Instructions for the task
The line that contains "- Download [Dangerzone 0.9.1 for Mac (Apple" marks the start. Output it and all remaining lines exactly, through the final line of the listing.
Data for analysis Start Marker
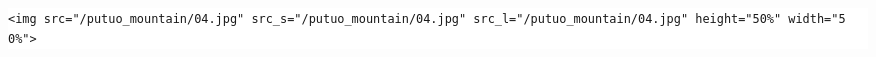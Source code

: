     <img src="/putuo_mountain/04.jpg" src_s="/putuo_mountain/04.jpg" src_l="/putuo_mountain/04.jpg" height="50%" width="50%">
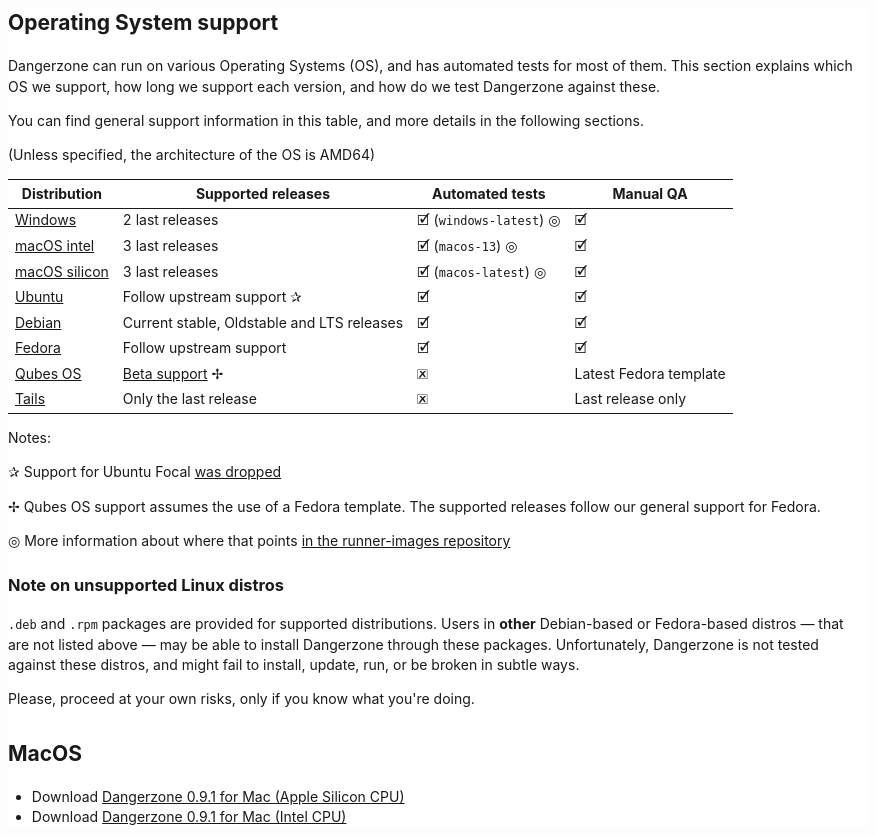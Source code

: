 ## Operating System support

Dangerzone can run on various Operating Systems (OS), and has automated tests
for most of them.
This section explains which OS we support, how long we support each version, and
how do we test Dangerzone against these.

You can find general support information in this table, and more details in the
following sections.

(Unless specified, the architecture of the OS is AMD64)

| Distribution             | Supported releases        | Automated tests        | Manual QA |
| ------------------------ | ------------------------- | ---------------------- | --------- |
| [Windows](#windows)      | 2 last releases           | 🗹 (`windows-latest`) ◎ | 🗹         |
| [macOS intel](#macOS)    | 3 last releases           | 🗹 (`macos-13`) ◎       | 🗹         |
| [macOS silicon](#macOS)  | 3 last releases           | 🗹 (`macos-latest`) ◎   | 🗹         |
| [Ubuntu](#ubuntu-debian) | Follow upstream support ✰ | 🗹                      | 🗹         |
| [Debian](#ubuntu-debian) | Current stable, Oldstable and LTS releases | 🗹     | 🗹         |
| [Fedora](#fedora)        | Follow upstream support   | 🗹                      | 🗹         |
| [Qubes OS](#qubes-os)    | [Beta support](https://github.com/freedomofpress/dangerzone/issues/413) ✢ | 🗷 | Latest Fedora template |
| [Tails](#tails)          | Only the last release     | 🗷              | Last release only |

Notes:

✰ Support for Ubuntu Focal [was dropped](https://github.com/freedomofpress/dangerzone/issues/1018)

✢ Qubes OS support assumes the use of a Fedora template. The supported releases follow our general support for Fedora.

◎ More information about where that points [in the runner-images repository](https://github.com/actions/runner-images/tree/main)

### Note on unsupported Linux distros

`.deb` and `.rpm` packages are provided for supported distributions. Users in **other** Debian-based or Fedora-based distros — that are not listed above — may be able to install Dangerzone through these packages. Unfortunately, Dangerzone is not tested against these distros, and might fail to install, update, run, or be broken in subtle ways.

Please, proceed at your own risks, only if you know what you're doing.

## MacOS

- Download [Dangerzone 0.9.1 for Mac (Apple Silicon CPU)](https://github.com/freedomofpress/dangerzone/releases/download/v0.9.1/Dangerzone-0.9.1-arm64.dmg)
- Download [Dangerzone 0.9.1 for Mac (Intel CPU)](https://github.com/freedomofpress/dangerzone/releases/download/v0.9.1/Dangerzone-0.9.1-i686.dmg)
Data for analysis End Marker
Completed exercise
- Download [Dangerzone 0.9.1 for Mac (Apple Silicon CPU)](https://github.com/freedomofpress/dangerzone/releases/download/v0.9.1/Dangerzone-0.9.1-arm64.dmg)
- Download [Dangerzone 0.9.1 for Mac (Intel CPU)](https://github.com/freedomofpress/dangerzone/releases/download/v0.9.1/Dangerzone-0.9.1-i686.dmg)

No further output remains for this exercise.